Byline: Matthew Russell Lee at the UN
www.innercitypress.com/gaunicef121307.html
UNITED NATIONS, December 13 -- Who does not believe that the children are the future? This week UNICEF has hosted 90 children from over 50 countries, in connection with a debate in the General Assembly at which two children spoke. After Thursday conclusion, Inner City Press asked a few questions of perhaps the most compelling spokesperson UNICEF has yet produced, 15-year old Millicent Orondo from Kenya. She said her message for Secretary-General Ban Ki-moon and the rest of the UN was to help the children raise their voices, to create a better world. She told the story of one another youth-visitor to New York, a former child-labor victim from Cambodia. Since UNICEF had earlier in the week said that climate change is one of the two top issues to youth, Inner City Press asked Ms. Orondo if it had come up in her meeting at UNICEF. Not in front of her, she said, adding that she is in a different committee, one concerning education. Long after her interview was aired on UN Television, click here to stream, viewers in the UN marveled at her composure. Yes, as the song has it, the children are the future.
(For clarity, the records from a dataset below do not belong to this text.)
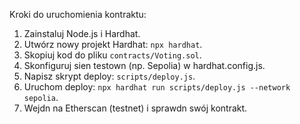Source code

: Kroki do uruchomienia kontraktu:
1. Zainstaluj Node.js i Hardhat.
2. Utwórz nowy projekt Hardhat: `npx hardhat`.
3. Skopiuj kod do pliku `contracts/Voting.sol`.
4. Skonfiguruj sien testown (np. Sepolia) w hardhat.config.js.
5. Napisz skrypt deploy: `scripts/deploy.js`.
6. Uruchom deploy: `npx hardhat run scripts/deploy.js --network sepolia`.
7. Wejdn na Etherscan (testnet) i sprawdn swój kontrakt.
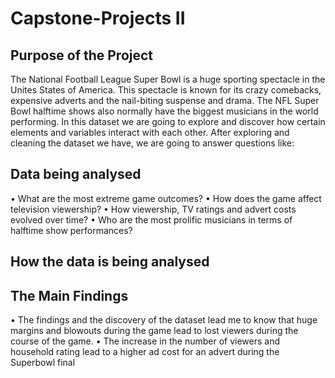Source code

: # Capstone-Projects II

## Purpose of the Project
The National Football League Super Bowl is a huge sporting spectacle in the Unites States of America. 
This spectacle is known for its crazy comebacks, expensive adverts and the nail-biting suspense 
and drama. The NFL Super Bowl halftime shows also normally have the biggest musicians in the 
world performing. In this dataset we are going to explore and discover how certain elements and 
variables interact with each other. 
After exploring and cleaning the dataset we have, we are going to answer questions like:

## Data being analysed
•	What are the most extreme game outcomes?
•	How does the game affect television viewership?
•	How viewership, TV ratings and advert costs evolved over time?
•	Who are the most prolific musicians in terms of halftime show performances?

## How the data is being analysed

## The Main Findings 
•	The findings and the discovery of the dataset lead me to know that huge margins and blowouts during the game lead to lost viewers during the course of the game.
•	The increase in the number of viewers and household rating lead to a higher ad cost for an advert during the Superbowl final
Inner City Press asked Ms. Orondo if she had recorded her story for the future, using one of the One Laptop Per Child machines in use in UNICEF's lobby this week. Inner City Press has asked UNESCO what the UN system thinks of the One Laptop Per Child initiative; UNESCO declined to comment. on December 11, UNICEF director Ann M. Veneman praised the low-cost laptops, and described their use by the youth delegation camped out in UNICEF House. Inner City Press went to check it out, and found teenagers in a glassed-in room recording their stories into the white-and-green laptops.
But how many of the stories really had to do with global warming? Wednesday in a press conference and report, UNICEF tried to link nearly all of their work to the current buzzword, climate change. Suddenly all sanitation projects are climate change-related, because water availability is impacted by heat. Inner City Press asked if there is or has been any particular UNICEF budget for climate change. It permeates our work, was the answer.
In fact, the concept of climate change was not in previous UNICEF budgets. Many see the new re-branding is sheer opportunism, as something beneath UNICEF's previous sticking to its mission. And a question about Sri Lankan controversies, previously asked of UNICEF and at a UN noon brefing and re-posed Wednesday directly to UNICEF Deputy Executive Director Hilde Frafjord Johnson, was answered late Thursday, thusly:
"Regarding questions raised in Sri Lanka about UNICEF's purchase of 'Meals Ready to Eat' (MREs), UNICEF has explained to the Sri Lankan Ministry of Foreign Affairs that the food ration packs were purchased by tender on behalf of 12 UN agencies operating in Sri Lanka. Under UN emergency preparedness procedures, UN field offices are advised to hold such emergency rations, to be used to feed UN staff in the event of an emergency. UNICEF purchased sufficient MREs to feed staff for three days.
"Regarding the question raised in Sri Lanka about bulletproof vehicles, the UNICEF Country representative has informed the Ministry that UNICEF only purchased bulletproofing for one vehicle, which UNICEF operates in Batticaloa. The use of this vehicle is to ensure the protection of staff from explosions."
While the belated answer is appreciated, it has become more clear that staff are unsure of their full protection by UNICEF management, including for having participated in a memorial for humanitarian workers killed in Sri Lanka. The government attacked the UNICEF staff for their attendance, and so far there has been little public response. Yes, sometimes silence is the better part of valor. But when the UN is under attack, failure to defend staff is less defensible.